Baseline clinical, biochemical, and echocardiographic data, indices of dialysis adequacy, and peritoneal transport rate were reviewed retrospectively. The clinical outcome was the occurrence of a CVE.
Results: Mean duration of follow-up was 28 (range 6 – 70) months. A CVE Smoothened Agonist concentration was observed in 33 patients
(11.3%). The 1-, 3-, and 5-year cumulative incidences of CVEs were 4.0%, 13.7%, and 27.5%, respectively. Although multiple variables were correlated with the prevalence of a CVE in the univariate analysis, hs-CRP, PP, and comorbidity remained significant after adjustment: hs-CRP: odds ratio (OR) 4.09 (1.53 – 10.95), p = 0.005; PP: OR 2.79 (1.26 – 6.17), p = 0.012. PP and hs-CRP, which were not intercorrelated U0126 solubility dmso in our data, combined adversely to increase the incidence of CVEs. The incidence of CVEs increased with the number of risk factors, which included high hs-CRP, high PP, and the presence of comorbidity (no risk factor, 0%; 1 risk factor, 1.5%; 2 risk factors, 30.8%; 3 risk factors, 53.9%).
Conclusions: Our study suggests that measurements of hs-CRP and PP at the start of PD may be helpful in predicting
the development of CVEs in the course of treatment with PD.”

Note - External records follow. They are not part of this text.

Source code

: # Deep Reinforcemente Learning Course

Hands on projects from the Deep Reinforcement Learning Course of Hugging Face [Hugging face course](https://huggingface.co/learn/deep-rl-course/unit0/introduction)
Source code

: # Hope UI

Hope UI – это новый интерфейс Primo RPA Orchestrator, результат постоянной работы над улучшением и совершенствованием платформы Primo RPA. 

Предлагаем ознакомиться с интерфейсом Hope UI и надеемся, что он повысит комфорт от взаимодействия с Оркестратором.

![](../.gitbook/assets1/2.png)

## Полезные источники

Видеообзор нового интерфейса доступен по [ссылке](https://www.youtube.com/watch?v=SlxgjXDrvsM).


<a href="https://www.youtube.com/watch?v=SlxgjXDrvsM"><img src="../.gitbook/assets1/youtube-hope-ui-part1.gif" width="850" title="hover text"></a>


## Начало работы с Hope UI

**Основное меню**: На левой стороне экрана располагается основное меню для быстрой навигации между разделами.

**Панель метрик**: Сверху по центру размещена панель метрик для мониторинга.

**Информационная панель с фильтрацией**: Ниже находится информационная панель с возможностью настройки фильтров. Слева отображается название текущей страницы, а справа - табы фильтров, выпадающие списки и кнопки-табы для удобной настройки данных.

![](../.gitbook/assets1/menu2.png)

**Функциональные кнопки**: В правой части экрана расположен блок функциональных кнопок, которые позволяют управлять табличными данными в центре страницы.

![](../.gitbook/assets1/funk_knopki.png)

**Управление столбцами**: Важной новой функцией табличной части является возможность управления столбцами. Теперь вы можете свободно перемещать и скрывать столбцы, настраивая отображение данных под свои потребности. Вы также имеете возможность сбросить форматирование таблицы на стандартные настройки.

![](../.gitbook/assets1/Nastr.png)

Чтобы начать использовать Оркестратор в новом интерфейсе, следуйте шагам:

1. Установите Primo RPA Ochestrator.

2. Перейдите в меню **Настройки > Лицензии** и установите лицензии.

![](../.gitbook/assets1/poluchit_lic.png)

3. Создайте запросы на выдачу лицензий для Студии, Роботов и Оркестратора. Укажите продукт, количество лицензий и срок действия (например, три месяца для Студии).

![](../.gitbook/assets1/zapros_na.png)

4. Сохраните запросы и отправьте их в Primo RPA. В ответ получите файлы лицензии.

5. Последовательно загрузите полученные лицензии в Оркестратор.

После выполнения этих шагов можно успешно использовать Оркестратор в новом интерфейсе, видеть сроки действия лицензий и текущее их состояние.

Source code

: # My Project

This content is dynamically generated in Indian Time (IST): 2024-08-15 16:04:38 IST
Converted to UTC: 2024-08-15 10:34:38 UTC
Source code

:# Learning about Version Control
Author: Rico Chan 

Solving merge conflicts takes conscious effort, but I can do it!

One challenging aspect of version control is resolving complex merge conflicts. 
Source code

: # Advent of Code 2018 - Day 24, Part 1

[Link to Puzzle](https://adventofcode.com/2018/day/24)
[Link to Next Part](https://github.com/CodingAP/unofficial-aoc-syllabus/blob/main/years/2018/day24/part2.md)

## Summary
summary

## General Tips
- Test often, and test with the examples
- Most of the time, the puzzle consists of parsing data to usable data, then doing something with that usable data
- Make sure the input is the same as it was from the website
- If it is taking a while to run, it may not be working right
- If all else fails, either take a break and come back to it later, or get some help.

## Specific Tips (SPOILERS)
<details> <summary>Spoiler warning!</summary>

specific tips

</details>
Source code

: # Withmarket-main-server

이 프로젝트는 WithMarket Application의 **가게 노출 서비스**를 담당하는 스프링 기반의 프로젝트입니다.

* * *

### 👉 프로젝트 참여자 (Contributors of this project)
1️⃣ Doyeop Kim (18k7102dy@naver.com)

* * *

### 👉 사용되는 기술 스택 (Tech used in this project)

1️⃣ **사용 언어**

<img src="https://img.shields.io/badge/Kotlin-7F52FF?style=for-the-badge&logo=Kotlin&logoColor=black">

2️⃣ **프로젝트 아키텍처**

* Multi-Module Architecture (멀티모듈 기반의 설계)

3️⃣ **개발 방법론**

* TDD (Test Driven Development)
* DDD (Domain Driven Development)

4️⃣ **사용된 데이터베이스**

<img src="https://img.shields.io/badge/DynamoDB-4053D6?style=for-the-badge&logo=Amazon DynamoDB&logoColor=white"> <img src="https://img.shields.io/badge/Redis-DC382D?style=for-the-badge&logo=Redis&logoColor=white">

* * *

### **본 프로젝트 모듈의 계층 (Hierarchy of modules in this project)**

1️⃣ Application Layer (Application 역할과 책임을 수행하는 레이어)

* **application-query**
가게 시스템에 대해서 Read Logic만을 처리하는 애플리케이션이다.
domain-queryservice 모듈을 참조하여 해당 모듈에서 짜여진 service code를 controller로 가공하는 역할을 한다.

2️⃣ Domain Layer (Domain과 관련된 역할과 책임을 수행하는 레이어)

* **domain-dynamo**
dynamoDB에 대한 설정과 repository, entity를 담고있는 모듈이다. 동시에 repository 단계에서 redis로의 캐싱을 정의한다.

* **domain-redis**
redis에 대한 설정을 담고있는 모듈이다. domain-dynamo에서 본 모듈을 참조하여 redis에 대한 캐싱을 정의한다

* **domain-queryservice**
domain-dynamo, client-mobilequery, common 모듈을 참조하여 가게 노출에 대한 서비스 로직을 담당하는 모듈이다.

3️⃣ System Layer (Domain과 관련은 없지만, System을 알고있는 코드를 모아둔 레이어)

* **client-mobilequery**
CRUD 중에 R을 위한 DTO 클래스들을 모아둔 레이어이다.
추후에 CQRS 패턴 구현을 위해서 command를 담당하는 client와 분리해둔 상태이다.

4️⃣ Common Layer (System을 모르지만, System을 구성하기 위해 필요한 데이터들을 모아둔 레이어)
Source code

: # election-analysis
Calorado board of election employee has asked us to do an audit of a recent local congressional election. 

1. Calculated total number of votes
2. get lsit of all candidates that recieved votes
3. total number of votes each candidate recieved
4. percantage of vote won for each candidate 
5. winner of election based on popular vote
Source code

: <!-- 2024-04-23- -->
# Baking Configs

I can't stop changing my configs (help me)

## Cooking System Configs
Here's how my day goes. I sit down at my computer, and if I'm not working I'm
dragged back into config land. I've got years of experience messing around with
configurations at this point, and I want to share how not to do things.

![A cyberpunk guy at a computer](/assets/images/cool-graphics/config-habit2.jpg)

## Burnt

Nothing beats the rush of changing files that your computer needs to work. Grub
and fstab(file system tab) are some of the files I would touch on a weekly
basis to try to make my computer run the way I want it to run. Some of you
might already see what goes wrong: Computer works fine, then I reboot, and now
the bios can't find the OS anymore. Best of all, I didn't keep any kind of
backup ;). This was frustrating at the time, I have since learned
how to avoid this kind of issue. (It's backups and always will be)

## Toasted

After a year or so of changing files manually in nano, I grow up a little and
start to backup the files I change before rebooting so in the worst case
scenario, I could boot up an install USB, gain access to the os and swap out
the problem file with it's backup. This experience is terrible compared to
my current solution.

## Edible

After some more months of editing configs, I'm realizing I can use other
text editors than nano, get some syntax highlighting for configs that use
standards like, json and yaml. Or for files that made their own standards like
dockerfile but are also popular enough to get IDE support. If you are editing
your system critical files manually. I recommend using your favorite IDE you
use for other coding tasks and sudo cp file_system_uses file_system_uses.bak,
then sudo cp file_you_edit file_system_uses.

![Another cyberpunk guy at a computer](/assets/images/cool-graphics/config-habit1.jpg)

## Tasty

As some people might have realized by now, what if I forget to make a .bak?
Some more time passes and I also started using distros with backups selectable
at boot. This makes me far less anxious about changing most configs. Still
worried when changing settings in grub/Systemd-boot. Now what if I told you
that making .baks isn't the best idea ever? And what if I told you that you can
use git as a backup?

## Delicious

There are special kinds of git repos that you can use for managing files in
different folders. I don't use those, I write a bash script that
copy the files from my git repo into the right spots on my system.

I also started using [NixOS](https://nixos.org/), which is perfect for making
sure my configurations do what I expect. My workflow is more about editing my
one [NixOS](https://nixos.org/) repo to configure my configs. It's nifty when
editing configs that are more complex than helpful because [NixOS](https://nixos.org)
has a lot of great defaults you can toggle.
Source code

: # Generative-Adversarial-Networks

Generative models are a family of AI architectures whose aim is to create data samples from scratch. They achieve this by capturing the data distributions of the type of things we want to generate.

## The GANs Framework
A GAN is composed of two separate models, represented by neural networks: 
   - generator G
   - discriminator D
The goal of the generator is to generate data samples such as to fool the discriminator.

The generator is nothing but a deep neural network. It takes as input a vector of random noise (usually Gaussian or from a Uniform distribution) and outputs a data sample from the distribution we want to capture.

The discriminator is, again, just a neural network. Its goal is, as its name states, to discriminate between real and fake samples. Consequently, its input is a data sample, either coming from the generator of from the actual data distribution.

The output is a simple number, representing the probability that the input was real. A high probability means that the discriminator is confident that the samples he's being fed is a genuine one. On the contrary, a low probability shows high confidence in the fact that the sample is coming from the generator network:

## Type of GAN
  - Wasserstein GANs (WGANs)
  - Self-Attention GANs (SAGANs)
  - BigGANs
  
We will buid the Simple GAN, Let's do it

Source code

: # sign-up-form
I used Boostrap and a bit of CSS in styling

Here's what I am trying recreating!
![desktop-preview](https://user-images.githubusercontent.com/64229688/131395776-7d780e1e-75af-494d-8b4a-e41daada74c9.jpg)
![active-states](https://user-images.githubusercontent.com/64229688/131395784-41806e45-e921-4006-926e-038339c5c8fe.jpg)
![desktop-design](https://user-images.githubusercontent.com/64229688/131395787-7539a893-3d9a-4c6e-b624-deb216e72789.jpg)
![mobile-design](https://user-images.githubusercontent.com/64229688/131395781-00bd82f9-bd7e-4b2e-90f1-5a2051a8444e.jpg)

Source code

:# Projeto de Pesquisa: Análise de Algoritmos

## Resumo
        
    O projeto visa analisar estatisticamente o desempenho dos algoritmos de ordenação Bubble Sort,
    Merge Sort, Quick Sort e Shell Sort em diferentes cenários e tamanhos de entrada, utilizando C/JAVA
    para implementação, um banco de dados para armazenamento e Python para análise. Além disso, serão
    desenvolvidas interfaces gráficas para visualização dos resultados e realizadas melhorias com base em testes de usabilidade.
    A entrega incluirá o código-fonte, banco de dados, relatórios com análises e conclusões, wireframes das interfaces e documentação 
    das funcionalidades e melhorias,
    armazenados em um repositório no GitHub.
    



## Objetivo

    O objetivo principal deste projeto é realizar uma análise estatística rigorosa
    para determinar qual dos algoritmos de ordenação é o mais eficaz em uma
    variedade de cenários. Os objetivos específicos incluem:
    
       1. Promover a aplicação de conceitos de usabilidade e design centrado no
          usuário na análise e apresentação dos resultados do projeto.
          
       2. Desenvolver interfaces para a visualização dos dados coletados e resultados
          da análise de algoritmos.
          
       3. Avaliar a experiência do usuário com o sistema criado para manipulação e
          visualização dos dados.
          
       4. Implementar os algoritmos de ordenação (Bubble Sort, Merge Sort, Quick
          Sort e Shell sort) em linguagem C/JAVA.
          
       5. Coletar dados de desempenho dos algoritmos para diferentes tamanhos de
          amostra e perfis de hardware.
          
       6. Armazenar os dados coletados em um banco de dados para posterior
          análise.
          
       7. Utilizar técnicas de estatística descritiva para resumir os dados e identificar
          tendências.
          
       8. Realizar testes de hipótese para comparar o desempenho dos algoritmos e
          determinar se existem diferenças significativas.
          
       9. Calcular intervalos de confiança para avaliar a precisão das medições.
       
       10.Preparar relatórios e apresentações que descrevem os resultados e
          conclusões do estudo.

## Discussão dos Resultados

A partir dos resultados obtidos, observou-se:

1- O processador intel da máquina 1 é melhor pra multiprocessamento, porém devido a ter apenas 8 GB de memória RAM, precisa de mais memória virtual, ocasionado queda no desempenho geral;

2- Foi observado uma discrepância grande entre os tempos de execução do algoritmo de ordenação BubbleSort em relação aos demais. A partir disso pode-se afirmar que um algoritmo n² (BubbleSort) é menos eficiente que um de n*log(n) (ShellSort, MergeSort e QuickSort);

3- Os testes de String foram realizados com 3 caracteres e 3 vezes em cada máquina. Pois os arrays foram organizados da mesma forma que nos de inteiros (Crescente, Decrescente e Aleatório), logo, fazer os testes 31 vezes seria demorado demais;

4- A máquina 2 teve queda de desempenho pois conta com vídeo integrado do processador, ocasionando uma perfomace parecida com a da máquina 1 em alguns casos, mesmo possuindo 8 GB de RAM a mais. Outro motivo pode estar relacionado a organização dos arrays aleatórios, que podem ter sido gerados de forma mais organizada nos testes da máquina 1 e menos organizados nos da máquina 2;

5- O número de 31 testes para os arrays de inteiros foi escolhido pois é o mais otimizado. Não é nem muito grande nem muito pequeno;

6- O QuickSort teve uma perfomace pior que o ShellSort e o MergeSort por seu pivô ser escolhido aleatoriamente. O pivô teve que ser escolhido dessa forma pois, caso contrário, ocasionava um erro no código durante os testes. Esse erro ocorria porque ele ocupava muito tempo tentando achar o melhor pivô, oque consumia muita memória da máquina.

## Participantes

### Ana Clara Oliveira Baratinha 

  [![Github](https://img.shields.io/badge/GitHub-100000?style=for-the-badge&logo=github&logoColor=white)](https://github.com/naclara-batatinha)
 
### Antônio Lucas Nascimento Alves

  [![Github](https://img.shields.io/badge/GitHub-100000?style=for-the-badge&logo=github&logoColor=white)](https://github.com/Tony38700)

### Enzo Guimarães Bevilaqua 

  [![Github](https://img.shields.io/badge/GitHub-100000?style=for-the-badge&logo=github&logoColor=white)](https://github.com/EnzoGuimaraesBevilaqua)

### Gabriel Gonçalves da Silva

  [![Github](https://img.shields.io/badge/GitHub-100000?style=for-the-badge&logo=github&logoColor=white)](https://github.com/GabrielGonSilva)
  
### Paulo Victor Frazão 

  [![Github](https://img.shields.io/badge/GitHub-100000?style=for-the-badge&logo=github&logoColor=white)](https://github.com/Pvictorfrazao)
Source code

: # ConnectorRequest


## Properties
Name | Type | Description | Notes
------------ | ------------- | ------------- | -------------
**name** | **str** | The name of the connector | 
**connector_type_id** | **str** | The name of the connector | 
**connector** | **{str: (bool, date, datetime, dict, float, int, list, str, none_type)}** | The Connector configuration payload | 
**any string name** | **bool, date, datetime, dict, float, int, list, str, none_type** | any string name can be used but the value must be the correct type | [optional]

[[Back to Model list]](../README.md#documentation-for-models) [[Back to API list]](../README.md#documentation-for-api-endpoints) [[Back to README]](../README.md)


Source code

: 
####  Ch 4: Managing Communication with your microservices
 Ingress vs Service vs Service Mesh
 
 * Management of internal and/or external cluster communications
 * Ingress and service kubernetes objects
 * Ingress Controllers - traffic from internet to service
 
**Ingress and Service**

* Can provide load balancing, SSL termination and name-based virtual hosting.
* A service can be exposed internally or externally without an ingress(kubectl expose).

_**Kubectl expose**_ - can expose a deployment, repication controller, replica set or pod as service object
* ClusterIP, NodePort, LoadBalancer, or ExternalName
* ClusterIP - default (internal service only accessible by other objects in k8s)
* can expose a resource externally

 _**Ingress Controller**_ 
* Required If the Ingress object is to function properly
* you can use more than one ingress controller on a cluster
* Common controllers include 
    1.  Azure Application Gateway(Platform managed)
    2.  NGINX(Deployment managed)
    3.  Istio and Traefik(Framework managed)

“Staphylococcus aureus peritonitis is a serious complication of peritoneal dialysis (PD). Since reports of the course and treatment of S. aureus peritonitis have generally been limited to small, single-center studies, the aim of the current investigation was to examine the frequency, predictors, treatment, and clinical outcomes of this condition in all 4675 patients receiving Epigenetic Reader Do inhibitor PD in Australia between 1 October 2003
and 31 December 2006. 3594 episodes of peritonitis occurred in 1984 patients and 503 (14%) episodes of S. aureus peritonitis occurred in 355 (8%) individuals. 273 (77%) patients experienced 1 episode of S. aureus peritonitis, 52 (15%) experienced 2 episodes, 19 (5%) experienced 3 episodes, and 11 (3%) experienced 4 or more episodes. The predominant antibiotics used as initial empiric therapy were vancomycin (61%) and cephazolin (31%). Once S. aureus was isolated and identified, the prescription of vancomycin did not appreciably change for methicillin-sensitive S. aureus (MSSA) peritonitis (59%) and increased for methicillin-resistant S. aureus (MRSA) peritonitis (84%). S. aureus peritonitis was associated with a higher rate of relapse than non-S. aureus peritonitis (20% vs 13%, p < 0.001) but comparable rates of hospitalization (67% vs 70%, p = 0.2), catheter removal (23% vs 21%, p = 0.4), hemodialysis transfer (18% vs 18%, p = 0.6), and death (2.2% vs 2.3%, p = 0.9). MRSA peritonitis was independently predictive of an increased risk of permanent hemodialysis transfer [odds ratio (OR) 2.11, 95% confidence interval (CI) 1.17 - 3.82] and tended to be associated with an increased risk of hospitalization (OR 2.00, 95% CI 0.96 – 4.19).